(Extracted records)
○ ○ ○ ○

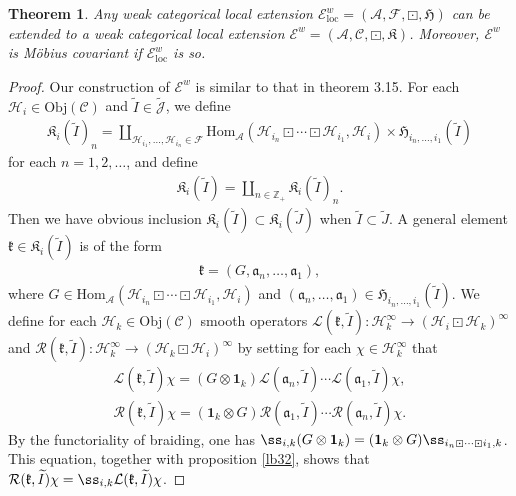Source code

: \documentclass[12pt,a4paper]{article}
\theoremstyle{definition}
\theoremstyle{plain}
\newtheorem{thm}[df]{Theorem}
\newcommand{\fk}{\mathfrak}
\newcommand{\mc}{\mathcal}
\newcommand{\wtd}{\widetilde}
\newcommand{\id}{\mathbf{1}}
\newcommand{\Hom}{\mathrm{Hom}}
\newcommand{\loc}{\mathrm{loc}}
\newcommand{\scr}{\mathscr}
\newcommand{\Jtd}{\widetilde{\mathcal J}}
\newcommand{\mbb}{\mathbb}
\newcommand{\Obj}{\mathrm{Obj}}
\numberwithin{equation}{subsection}
\begin{document}
\begin{thm}\label{lb40}
Any weak categorical local extension $\scr E^w_\loc=(\mc A,\mc F,\boxdot,\fk H)$ can be extended to a weak categorical local extension $\scr E^w=(\mc A,\scr C,\boxdot,\fk K)$. Moreover, $\scr E^w$ is M\"obius covariant if $\scr E^w_\loc$ is so.
\end{thm}

\begin{proof}
Our construction of $\scr E^w$ is similar to that in \cite{Gui21a} theorem 3.15. For each $\mc H_i\in\Obj(\scr C)$ and $\wtd I\in\Jtd$, we define
\begin{gather}
\fk K_i(\wtd I)_{n}=\coprod_{\mc H_{i_1},\dots,\mc H_{i_n}\in\mc F}\Hom_{\mc A}(\mc H_{i_n}\boxdot\cdots\boxdot\mc H_{i_1},\mc H_i)\times\fk H_{i_n,\dots,i_1}(\wtd I)
\end{gather}
for each $n=1,2,\dots$, and define
\begin{gather}
\fk K_i(\wtd I)=\coprod_{n\in\mbb Z_+}\fk K_i(\wtd I)_n.
\end{gather}
Then we have obvious inclusion $\fk K_i(\wtd I)\subset\fk K_i(\wtd J)$ when $\wtd I\subset\wtd J$. A general element  $\fk k\in\fk K_i(\wtd I)$ is of the form
\begin{align*}
\fk k=(G,\fk a_n,\dots,\fk a_1),
\end{align*}
where $G\in\Hom_{\mc A}(\mc H_{i_n}\boxdot\cdots\boxdot\mc H_{i_1},\mc H_i)$ and $(\fk a_n,\dots,\fk a_1)\in\fk H_{i_n,\dots,i_1}(\wtd I)$. We define for each $\mc H_k\in\Obj(\scr C)$  smooth operators $\mc L(\fk k,\wtd I):\mc H_k^\infty\rightarrow(\mc H_i\boxdot\mc H_k)^\infty$ and $\mc R(\fk k,\wtd I):\mc H_k^\infty\rightarrow(\mc H_k\boxdot\mc H_i)^\infty$ by setting for each $\chi\in\mc H_k^\infty$ that
\begin{gather}
\mc L(\fk k,\wtd I)\chi=(G\otimes\id_k)\mc L(\fk a_n,\wtd I)\cdots\mc L(\fk a_1,\wtd I)\chi,\\
\mc R(\fk k,\wtd I)\chi=(\id_k\otimes G)\mc R(\fk a_1,\wtd I)\cdots\mc R(\fk a_n,\wtd I)\chi.
\end{gather}
By the functoriality of braiding, one has $\ss_{i,k}(G\otimes\id_k)=(\id_k\otimes G)\ss_{i_n\boxdot\cdots\boxdot i_1,k}$. This equation, together with proposition \ref{lb32}, shows that $\mc R(\fk k,\wtd I)\chi=\ss_{i,k}\mc L(\fk k,\wtd I)\chi$. 


\end{proof}
\end{document}
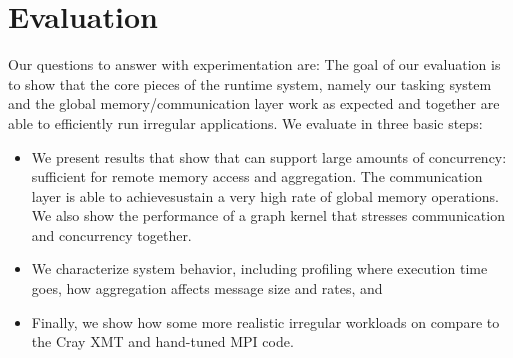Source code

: \section{Evaluation}
\label{sec:evaluation}

Our questions to answer with experimentation are:
The goal of our evaluation is to show that the core pieces of the \Grappa
runtime system, namely our tasking system and the global memory/communication
layer work as expected and together are able to efficiently run irregular
applications. We evaluate \Grappa in three basic steps:

\begin{itemize}

\item We present results that show that \Grappa can
    support large amounts of concurrency: sufficient for remote memory
    access and aggregation. The communication layer is able to
    achievesustain a very high rate of global memory operations. We also show the performance of a
graph kernel that stresses communication and concurrency together.

\item We characterize system behavior, including
profiling where execution time goes, how aggregation affects message size and
rates, and 

\item Finally, we show how some more realistic irregular workloads on \Grappa
compare to the Cray XMT and hand-tuned MPI code.



\end{itemize}

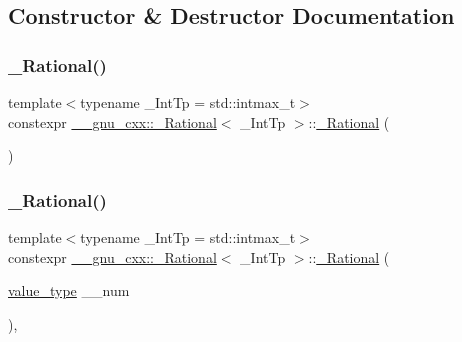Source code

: \subsection{Constructor \& Destructor Documentation}
\mbox{\label{class____gnu__cxx_1_1__Rational_ae16e40bc052c32219ce5f11d25852d82}} 
\subsubsection{\texorpdfstring{\+\_\+\+Rational()}{\_Rational()}\hspace{0.1cm}{\footnotesize\ttfamily [1/4]}}
{\footnotesize\ttfamily template$<$typename \+\_\+\+Int\+Tp = std\+::intmax\+\_\+t$>$ \\
constexpr \hyperlink{class____gnu__cxx_1_1__Rational}{\+\_\+\+\_\+gnu\+\_\+cxx\+::\+\_\+\+Rational}$<$ \+\_\+\+Int\+Tp $>$\+::\hyperlink{class____gnu__cxx_1_1__Rational}{\+\_\+\+Rational} (\begin{DoxyParamCaption}{ }\end{DoxyParamCaption})\hspace{0.3cm}{\ttfamily [inline]}}

\mbox{\label{class____gnu__cxx_1_1__Rational_affaa840cee79783e14bd0a49ce59a356}} 
\subsubsection{\texorpdfstring{\+\_\+\+Rational()}{\_Rational()}\hspace{0.1cm}{\footnotesize\ttfamily [2/4]}}
{\footnotesize\ttfamily template$<$typename \+\_\+\+Int\+Tp = std\+::intmax\+\_\+t$>$ \\
constexpr \hyperlink{class____gnu__cxx_1_1__Rational}{\+\_\+\+\_\+gnu\+\_\+cxx\+::\+\_\+\+Rational}$<$ \+\_\+\+Int\+Tp $>$\+::\hyperlink{class____gnu__cxx_1_1__Rational}{\+\_\+\+Rational} (\begin{DoxyParamCaption}\item[{\hyperlink{class____gnu__cxx_1_1__Rational_a7987be70fc59d0d980621fd65828b74a}{value\+\_\+type}}]{\+\_\+\+\_\+num }\end{DoxyParamCaption})\hspace{0.3cm}{\ttfamily [inline]}, {\ttfamily [explicit]}}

○ ○ ○ ○

» **Required action**
The records need to be restated word for word, minus any images.

» **Output of the exercise**
Source code

: \documentclass[12pt,a4paper]{article}
\theoremstyle{definition}
\theoremstyle{plain}
\newtheorem{thm}[df]{Theorem}
\newcommand{\fk}{\mathfrak}
\newcommand{\mc}{\mathcal}
\newcommand{\wtd}{\widetilde}
\newcommand{\id}{\mathbf{1}}
\newcommand{\Hom}{\mathrm{Hom}}
\newcommand{\loc}{\mathrm{loc}}
\newcommand{\scr}{\mathscr}
\newcommand{\Jtd}{\widetilde{\mathcal J}}
\newcommand{\mbb}{\mathbb}
\newcommand{\Obj}{\mathrm{Obj}}
\numberwithin{equation}{subsection}
\begin{document}
\begin{thm}\label{lb40}
Any weak categorical local extension $\scr E^w_\loc=(\mc A,\mc F,\boxdot,\fk H)$ can be extended to a weak categorical local extension $\scr E^w=(\mc A,\scr C,\boxdot,\fk K)$. Moreover, $\scr E^w$ is M\"obius covariant if $\scr E^w_\loc$ is so.
\end{thm}

\begin{proof}
Our construction of $\scr E^w$ is similar to that in \cite{Gui21a} theorem 3.15. For each $\mc H_i\in\Obj(\scr C)$ and $\wtd I\in\Jtd$, we define
\begin{gather}
\fk K_i(\wtd I)_{n}=\coprod_{\mc H_{i_1},\dots,\mc H_{i_n}\in\mc F}\Hom_{\mc A}(\mc H_{i_n}\boxdot\cdots\boxdot\mc H_{i_1},\mc H_i)\times\fk H_{i_n,\dots,i_1}(\wtd I)
\end{gather}
for each $n=1,2,\dots$, and define
\begin{gather}
\fk K_i(\wtd I)=\coprod_{n\in\mbb Z_+}\fk K_i(\wtd I)_n.
\end{gather}
Then we have obvious inclusion $\fk K_i(\wtd I)\subset\fk K_i(\wtd J)$ when $\wtd I\subset\wtd J$. A general element  $\fk k\in\fk K_i(\wtd I)$ is of the form
\begin{align*}
\fk k=(G,\fk a_n,\dots,\fk a_1),
\end{align*}
where $G\in\Hom_{\mc A}(\mc H_{i_n}\boxdot\cdots\boxdot\mc H_{i_1},\mc H_i)$ and $(\fk a_n,\dots,\fk a_1)\in\fk H_{i_n,\dots,i_1}(\wtd I)$. We define for each $\mc H_k\in\Obj(\scr C)$  smooth operators $\mc L(\fk k,\wtd I):\mc H_k^\infty\rightarrow(\mc H_i\boxdot\mc H_k)^\infty$ and $\mc R(\fk k,\wtd I):\mc H_k^\infty\rightarrow(\mc H_k\boxdot\mc H_i)^\infty$ by setting for each $\chi\in\mc H_k^\infty$ that
\begin{gather}
\mc L(\fk k,\wtd I)\chi=(G\otimes\id_k)\mc L(\fk a_n,\wtd I)\cdots\mc L(\fk a_1,\wtd I)\chi,\\
\mc R(\fk k,\wtd I)\chi=(\id_k\otimes G)\mc R(\fk a_1,\wtd I)\cdots\mc R(\fk a_n,\wtd I)\chi.
\end{gather}
By the functoriality of braiding, one has $\ss_{i,k}(G\otimes\id_k)=(\id_k\otimes G)\ss_{i_n\boxdot\cdots\boxdot i_1,k}$. This equation, together with proposition \ref{lb32}, shows that $\mc R(\fk k,\wtd I)\chi=\ss_{i,k}\mc L(\fk k,\wtd I)\chi$. 


\end{proof}
\end{document}
Source code

: \section{Evaluation}
\label{sec:evaluation}

Our questions to answer with experimentation are:
The goal of our evaluation is to show that the core pieces of the \Grappa
runtime system, namely our tasking system and the global memory/communication
layer work as expected and together are able to efficiently run irregular
applications. We evaluate \Grappa in three basic steps:

\begin{itemize}

\item We present results that show that \Grappa can
    support large amounts of concurrency: sufficient for remote memory
    access and aggregation. The communication layer is able to
    achievesustain a very high rate of global memory operations. We also show the performance of a
graph kernel that stresses communication and concurrency together.

\item We characterize system behavior, including
profiling where execution time goes, how aggregation affects message size and
rates, and 

\item Finally, we show how some more realistic irregular workloads on \Grappa
compare to the Cray XMT and hand-tuned MPI code.



\end{itemize}

Source code

: \subsection{Constructor \& Destructor Documentation}
\mbox{\label{class____gnu__cxx_1_1__Rational_ae16e40bc052c32219ce5f11d25852d82}} 
\subsubsection{\texorpdfstring{\+\_\+\+Rational()}{\_Rational()}\hspace{0.1cm}{\footnotesize\ttfamily [1/4]}}
{\footnotesize\ttfamily template$<$typename \+\_\+\+Int\+Tp = std\+::intmax\+\_\+t$>$ \\
constexpr \hyperlink{class____gnu__cxx_1_1__Rational}{\+\_\+\+\_\+gnu\+\_\+cxx\+::\+\_\+\+Rational}$<$ \+\_\+\+Int\+Tp $>$\+::\hyperlink{class____gnu__cxx_1_1__Rational}{\+\_\+\+Rational} (\begin{DoxyParamCaption}{ }\end{DoxyParamCaption})\hspace{0.3cm}{\ttfamily [inline]}}

\mbox{\label{class____gnu__cxx_1_1__Rational_affaa840cee79783e14bd0a49ce59a356}} 
\subsubsection{\texorpdfstring{\+\_\+\+Rational()}{\_Rational()}\hspace{0.1cm}{\footnotesize\ttfamily [2/4]}}
{\footnotesize\ttfamily template$<$typename \+\_\+\+Int\+Tp = std\+::intmax\+\_\+t$>$ \\
constexpr \hyperlink{class____gnu__cxx_1_1__Rational}{\+\_\+\+\_\+gnu\+\_\+cxx\+::\+\_\+\+Rational}$<$ \+\_\+\+Int\+Tp $>$\+::\hyperlink{class____gnu__cxx_1_1__Rational}{\+\_\+\+Rational} (\begin{DoxyParamCaption}\item[{\hyperlink{class____gnu__cxx_1_1__Rational_a7987be70fc59d0d980621fd65828b74a}{value\+\_\+type}}]{\+\_\+\+\_\+num }\end{DoxyParamCaption})\hspace{0.3cm}{\ttfamily [inline]}, {\ttfamily [explicit]}}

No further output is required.